Question

An object is placed \[{\text{15 cm}}\] from a convex mirror of curvature \[{\text{90 cm}}\].Calculate the image position and the magnification.

Answer 1

Hint: In this question, we have been asked to find out the image position and magnification of the convex mirror. As we know, the radius of curvature of a mirror is twice the focal length. We can use this formula to find out the focal length. Then use the mirror formula to find the image position and the magnification formula of a mirror to find out the magnification.

Formula used:
\[\dfrac{1}{v} + \dfrac{1}{u} = \dfrac{1}{f}\]
where, \[v = \] image distance, \[u = \] object distance, \[f = \]focal length, \[f = \dfrac{R}{2}\] and \[R = \] Radius of curvature

Complete step by step answer:
Let us write down the given data, Object distance from convex mirror, \[u = - 15{\text{ cm}}\].The Negative sign indicates object is in the opposite direction of the incident light.The Radius of curvature of the convex mirror, \[{\text{R = 90 cm}}\].Focal length of the convex mirror,
\[f = \dfrac{R}{2} \\
\Rightarrow \dfrac{{90}}{2} = 45{\text{ cm}}\]
Focal length is positive since it is in the direction of incident light

We need to find image distance from the convex mirror, \[v\]. Using mirror formula to find \[v\] we get,
\[\dfrac{1}{v} + \dfrac{1}{u} = \dfrac{1}{f}\]
Substituting the values of \[u\] and \[f\] respectively we get,
\[ \Rightarrow \dfrac{1}{v} + \left( { - \dfrac{1}{{15}}} \right) = \dfrac{1}{{45}}\]
\[ \Rightarrow \dfrac{1}{v} - \dfrac{1}{{15}} = \dfrac{1}{{45}}\]
\[ \Rightarrow \dfrac{1}{v} = \dfrac{1}{{45}} + \dfrac{1}{{15}}\]
\[ \Rightarrow \dfrac{1}{v} = \dfrac{{1 + 3}}{{45}}\]
\[ \Rightarrow \dfrac{1}{v} = \dfrac{4}{{45}}\]
Thus, from this we get,
\[ \Rightarrow v = \dfrac{{45}}{4}\]
\[ \Rightarrow v = 11.25{\text{ cm}}\]

Therefore, the image position is at \[11.25{\text{ cm}}\] behind the mirror.Magnification of the mirror is given by,
\[m = - \dfrac{v}{u}\]
On substituting the values of \[v\] with \[11.25{\text{ cm}}\] and \[u\] with \[ - 15{\text{ cm}}\] in the formula we get.
\[m = - \dfrac{{\left( {11.25} \right)}}{{\left( { - 15} \right)}} \\
\Rightarrow m= \dfrac{{11.25}}{{15}}\]
\[ \therefore m = + 0.75\]

Therefore, magnification is \[ + 0.75\] implies, the image is erect, virtual, and diminished.

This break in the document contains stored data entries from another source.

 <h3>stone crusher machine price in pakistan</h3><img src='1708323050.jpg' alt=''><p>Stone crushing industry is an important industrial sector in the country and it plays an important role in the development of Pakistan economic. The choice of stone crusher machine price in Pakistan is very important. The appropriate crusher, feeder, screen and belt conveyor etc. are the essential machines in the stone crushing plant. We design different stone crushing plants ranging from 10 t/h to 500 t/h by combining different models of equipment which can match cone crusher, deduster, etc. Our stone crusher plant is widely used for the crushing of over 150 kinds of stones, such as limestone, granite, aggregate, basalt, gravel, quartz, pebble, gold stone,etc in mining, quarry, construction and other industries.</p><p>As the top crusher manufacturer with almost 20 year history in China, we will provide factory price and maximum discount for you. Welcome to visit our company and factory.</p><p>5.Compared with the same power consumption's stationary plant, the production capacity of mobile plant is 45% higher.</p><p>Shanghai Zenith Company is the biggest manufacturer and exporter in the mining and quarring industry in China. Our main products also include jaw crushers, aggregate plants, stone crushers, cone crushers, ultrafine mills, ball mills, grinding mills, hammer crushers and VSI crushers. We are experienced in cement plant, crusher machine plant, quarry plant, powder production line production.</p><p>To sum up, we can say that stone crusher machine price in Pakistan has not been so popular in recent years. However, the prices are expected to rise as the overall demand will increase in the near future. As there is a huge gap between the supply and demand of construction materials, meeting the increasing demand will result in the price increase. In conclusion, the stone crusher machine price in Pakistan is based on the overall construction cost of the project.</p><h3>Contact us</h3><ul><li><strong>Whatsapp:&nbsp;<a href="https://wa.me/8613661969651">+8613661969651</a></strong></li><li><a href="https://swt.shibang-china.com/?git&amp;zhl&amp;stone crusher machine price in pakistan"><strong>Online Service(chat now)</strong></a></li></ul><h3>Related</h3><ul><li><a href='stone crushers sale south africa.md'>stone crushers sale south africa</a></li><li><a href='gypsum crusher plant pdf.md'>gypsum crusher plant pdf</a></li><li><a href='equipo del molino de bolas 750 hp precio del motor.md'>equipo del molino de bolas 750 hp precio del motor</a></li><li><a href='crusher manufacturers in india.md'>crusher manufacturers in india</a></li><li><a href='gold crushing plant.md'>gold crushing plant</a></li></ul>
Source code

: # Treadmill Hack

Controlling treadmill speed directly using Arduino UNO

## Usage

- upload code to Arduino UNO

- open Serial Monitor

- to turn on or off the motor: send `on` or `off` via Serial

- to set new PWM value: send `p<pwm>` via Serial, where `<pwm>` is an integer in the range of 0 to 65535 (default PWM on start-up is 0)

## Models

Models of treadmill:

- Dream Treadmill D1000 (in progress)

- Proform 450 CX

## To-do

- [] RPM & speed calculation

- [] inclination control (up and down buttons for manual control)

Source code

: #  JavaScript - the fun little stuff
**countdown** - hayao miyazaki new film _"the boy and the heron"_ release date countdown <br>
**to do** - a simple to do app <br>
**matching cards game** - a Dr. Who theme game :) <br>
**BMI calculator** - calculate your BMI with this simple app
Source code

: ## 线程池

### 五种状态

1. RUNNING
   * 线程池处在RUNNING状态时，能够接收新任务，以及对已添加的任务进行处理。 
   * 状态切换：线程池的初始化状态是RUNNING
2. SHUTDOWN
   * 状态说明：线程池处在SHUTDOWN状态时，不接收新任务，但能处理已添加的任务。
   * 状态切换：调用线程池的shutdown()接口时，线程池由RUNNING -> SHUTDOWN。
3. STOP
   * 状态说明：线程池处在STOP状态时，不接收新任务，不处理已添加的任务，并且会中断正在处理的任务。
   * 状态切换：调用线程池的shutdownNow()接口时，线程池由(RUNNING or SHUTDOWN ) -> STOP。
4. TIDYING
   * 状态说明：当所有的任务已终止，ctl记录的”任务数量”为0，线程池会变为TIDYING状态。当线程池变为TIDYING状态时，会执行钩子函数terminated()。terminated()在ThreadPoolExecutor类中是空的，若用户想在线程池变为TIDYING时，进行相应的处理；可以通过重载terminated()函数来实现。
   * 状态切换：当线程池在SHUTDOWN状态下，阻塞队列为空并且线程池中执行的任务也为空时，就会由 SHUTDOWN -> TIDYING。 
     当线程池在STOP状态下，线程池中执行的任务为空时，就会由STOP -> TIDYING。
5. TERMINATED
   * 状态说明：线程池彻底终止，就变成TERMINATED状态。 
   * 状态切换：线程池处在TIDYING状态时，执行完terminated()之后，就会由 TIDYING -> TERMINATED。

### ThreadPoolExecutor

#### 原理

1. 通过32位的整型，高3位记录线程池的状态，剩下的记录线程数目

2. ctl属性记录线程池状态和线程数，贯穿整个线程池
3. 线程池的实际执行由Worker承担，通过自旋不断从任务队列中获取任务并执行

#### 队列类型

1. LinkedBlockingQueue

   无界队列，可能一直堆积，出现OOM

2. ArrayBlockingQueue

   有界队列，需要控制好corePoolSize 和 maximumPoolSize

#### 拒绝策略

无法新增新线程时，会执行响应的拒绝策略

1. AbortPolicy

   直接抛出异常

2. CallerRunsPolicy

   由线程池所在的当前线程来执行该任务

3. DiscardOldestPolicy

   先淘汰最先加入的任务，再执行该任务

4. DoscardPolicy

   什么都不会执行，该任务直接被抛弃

Note: Here we need to be careful about the signs if the object is placed in the opposite direction of the incident light, we need to put a negative sign in the object’s distance and if the object is placed in the same direction of the incident light, we put a positive sign. For convex mirror focal length is always positive as it is in the same direction as incident light.